Yeah, this is my first post.
Folks seem a bit confused here. Tivo aren't talking about dropping support for recording programs off cable.
Find someone who has digital cable *and* Tivo. The only way to decode digital cable is through the cable company's crappy set-top box. This means you are also stuck with their crappy program guide, poor MPEG decoding, and sub-par signal quality. To make things even more fun, the Tivo must resort to things like IR blasters to change the channel. When you tell Tivo to change the channel, it has to send fake button presses to the digital cable set-top box to change channels.
Go find someone with this setup. Try it. It sucks.
When Tivo talk about breaking their dependence on the cable company, what they mean is to break this dependence on cable company set-top boxes to decode digital cable. The way to do this is with CableCard, which provides all of the decryption needed to decrypt and decode digital cable signals. This *includes* pay channels as well. In other words, you'd be able to use the Tivo *as* your digital cable box, in addition to getting the nice Tivo program guide and DVR capabilities.
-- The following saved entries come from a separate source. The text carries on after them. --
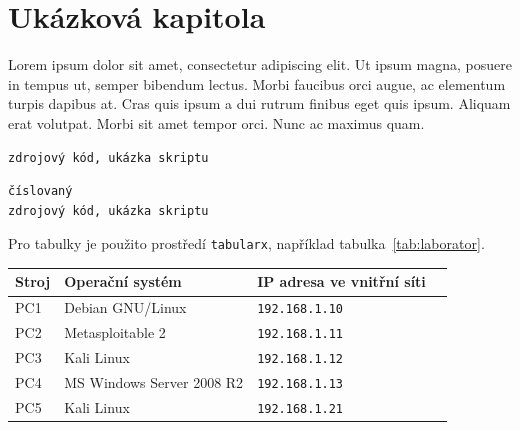 \documentclass{skripta}
\begin{document}







\chapter{Ukázková kapitola}

Lorem ipsum dolor sit amet, consectetur adipiscing elit. Ut ipsum magna, posuere in tempus ut, semper bibendum lectus. Morbi faucibus orci augue, ac elementum turpis dapibus at. Cras quis ipsum a dui rutrum finibus eget quis ipsum. Aliquam erat volutpat. Morbi sit amet tempor orci. Nunc ac maximus quam.

\lipsum[1][5-8]

\begin{code}
\begin{lstlisting}
zdrojový kód, ukázka skriptu
\end{lstlisting}
\end{code}

\lipsum[1][2-4]

\begin{code}
\begin{lstlisting}[style=numbered]
číslovaný
zdrojový kód, ukázka skriptu
\end{lstlisting}
\end{code}

Pro tabulky je použito prostředí {\tt tabularx}, například tabulka~\ref{tab:laborator}.

\begin{table}[htb]
\small
{}
\begin{tabularx}{\textwidth}{llll}
\toprule
Stroj & Operační systém & IP adresa ve vnitřní síti\\
\midrule
PC1 & Debian GNU/Linux & {\tt 192.168.1.10}\\
PC2 & Metasploitable 2 & {\tt 192.168.1.11}\\
PC3 & Kali Linux & {\tt 192.168.1.12}\\
PC4 & MS Windows Server 2008 R2 & {\tt 192.168.1.13}\\
PC5 & Kali Linux & {\tt 192.168.1.21}\\
\bottomrule
\end{tabularx} 
\end{table}
\end{document}
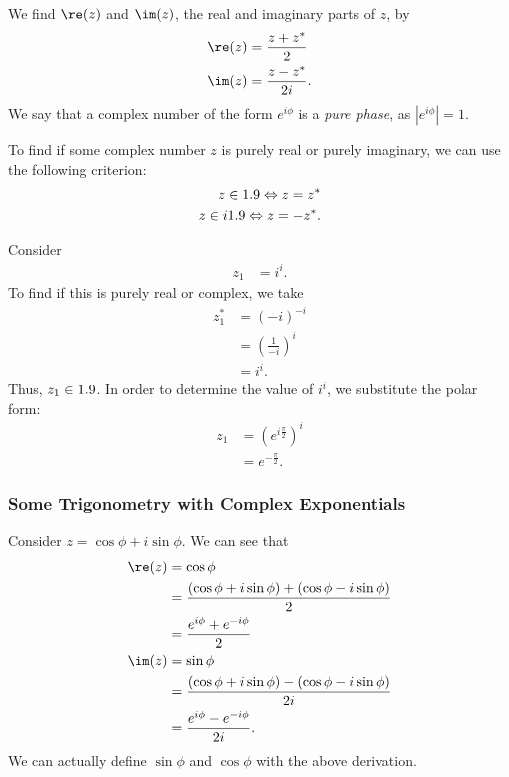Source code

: \documentclass[10pt]{mypackage}
\begin{document}
We find $\re(z)$ and $\im(z)$, the real and imaginary parts of $z$, by
\begin{align*}
  \re(z) &= \frac{z + z^{\ast}}{2}\\
  \im(z) &= \frac{z - z^{\ast}}{2i}.
\end{align*}
We say that a complex number of the form $e^{i\phi}$ is a \textit{pure phase}, as $\left\vert e^{i\phi} \right\vert = 1$.\newline

To find if some complex number $z$ is purely real or purely imaginary, we can use the following criterion:
\begin{align*}
  z\in 1.9 \Leftrightarrow z = z^{\ast}\\
  z\in i1.9 \Leftrightarrow z = -z^{\ast}.
\end{align*}
\begin{example}
  Consider
  \begin{align*}
    z_1 &= i^{i}.
  \end{align*}
  To find if this is purely real or complex, we take
  \begin{align*}
    z_1^{\ast} &= \left(-i\right)^{-i}\\
               &= \left(\frac{1}{-i}\right)^{i}\\
               &= i^{i}.
  \end{align*}
  Thus, $z_1\in 1.9$. In order to determine the value of $i^i$, we substitute the polar form:
  \begin{align*}
    z_1 &= \left(e^{i\frac{\pi}{2}}\right)^{i}\\
        &= e^{-\frac{\pi}{2}}.
  \end{align*}
\end{example}
\subsubsection{Some Trigonometry with Complex Exponentials}%
Consider $z = \cos \phi + i\sin\phi$. We can see that
\begin{align*}
  \re(z) &= \cos\phi\\
         &= \frac{\left(\cos \phi + i\sin\phi\right) + \left(\cos\phi - i\sin\phi\right)}{2}\\
         &= \frac{e^{i\phi} + e^{-i\phi}}{2}\\
  \im(z) &= \sin\phi\\
         &= \frac{\left(\cos\phi + i\sin\phi\right) - \left(\cos\phi - i\sin\phi\right)}{2i}\\
         &= \frac{e^{i\phi} - e^{-i\phi}}{2i}.
\end{align*}
We can actually define $\sin\phi$ and $\cos\phi$ with the above derivation.\newline
\end{document}
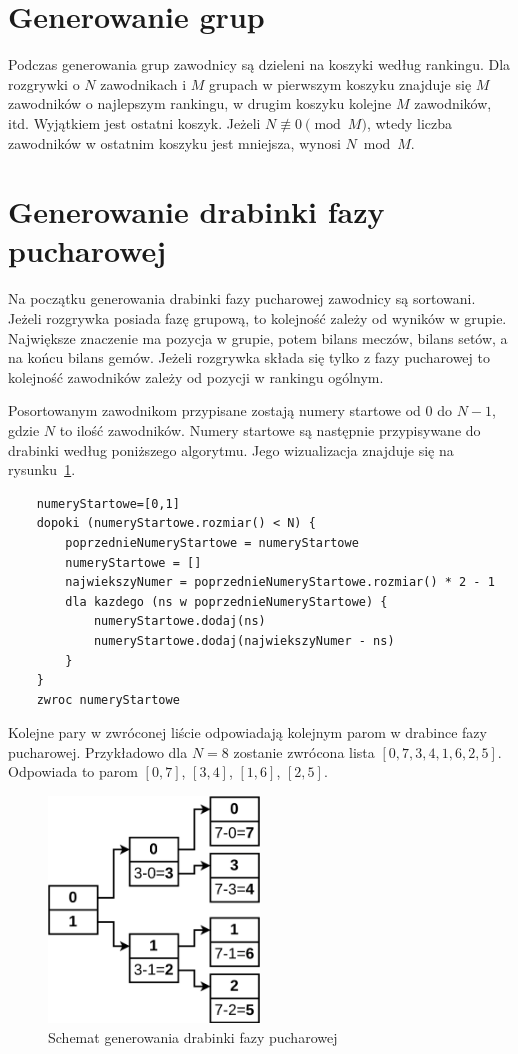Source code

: \documentclass[shortabstract]{iithesis}
\begin{document}
\section{Generowanie grup}
Podczas generowania grup zawodnicy są dzieleni na koszyki według rankingu.
Dla rozgrywki o $N$ zawodnikach i $M$ grupach w pierwszym koszyku znajduje się $M$ zawodników o najlepszym rankingu, w drugim koszyku kolejne $M$ zawodników, itd.
Wyjątkiem jest ostatni koszyk. Jeżeli $N \not\equiv 0 \pmod{M}$, wtedy liczba zawodników w ostatnim koszyku jest mniejsza, wynosi $N\bmod{M}$.
\section{Generowanie drabinki fazy pucharowej}
Na początku generowania drabinki fazy pucharowej zawodnicy są sortowani. Jeżeli rozgrywka posiada fazę grupową, to kolejność zależy od wyników w grupie.
Największe znaczenie ma pozycja w grupie, potem bilans meczów, bilans setów, a na końcu bilans gemów.
Jeżeli rozgrywka składa się tylko z fazy pucharowej to kolejność zawodników zależy od pozycji w rankingu ogólnym.

Posortowanym zawodnikom przypisane zostają numery startowe od $0$ do $N-1$, gdzie $N$ to ilość zawodników.
Numery startowe są następnie przypisywane do drabinki według poniższego algorytmu. Jego wizualizacja znajduje się na rysunku~\ref{fig:knockout_bracket_generation}.
\begin{lstlisting}
    numeryStartowe=[0,1]
    dopoki (numeryStartowe.rozmiar() < N) {
        poprzednieNumeryStartowe = numeryStartowe
        numeryStartowe = []
        najwiekszyNumer = poprzednieNumeryStartowe.rozmiar() * 2 - 1
        dla kazdego (ns w poprzednieNumeryStartowe) {
            numeryStartowe.dodaj(ns)
            numeryStartowe.dodaj(najwiekszyNumer - ns)
        }
    }
    zwroc numeryStartowe
\end{lstlisting}
Kolejne pary w zwróconej liście odpowiadają kolejnym parom w drabince fazy pucharowej.
Przykładowo dla $N=8$ zostanie zwrócona lista $[0, 7, 3, 4, 1, 6, 2, 5]$. Odpowiada to parom
$[0, 7]$, $[3, 4]$, $[1, 6]$, $[2, 5]$.
\begin{figure}[H]
    \centering
    \includegraphics[width=0.5\textwidth]{assets/generowanie_drabinki.png}
    \caption{Schemat generowania drabinki fazy pucharowej}
    \label{fig:knockout_bracket_generation}
\end{figure}
\end{document}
It's definitely a very good thing.
Oh yeah, and I got a chuckle out of all those posts saying that the free PC linux/windows DVR programs are going to take over the market. Yeah, I can't wait to see my dad install linux on a PC, install a PVR card and appropriate drivers, and get it all working. In fact, I bet he's thrilled about the idea of having a PC on all the time in the living room. Geez, he can barely find the play button to get a DVD going, folks. If you don't sell my dad and tens of millions like him, you don't get the market.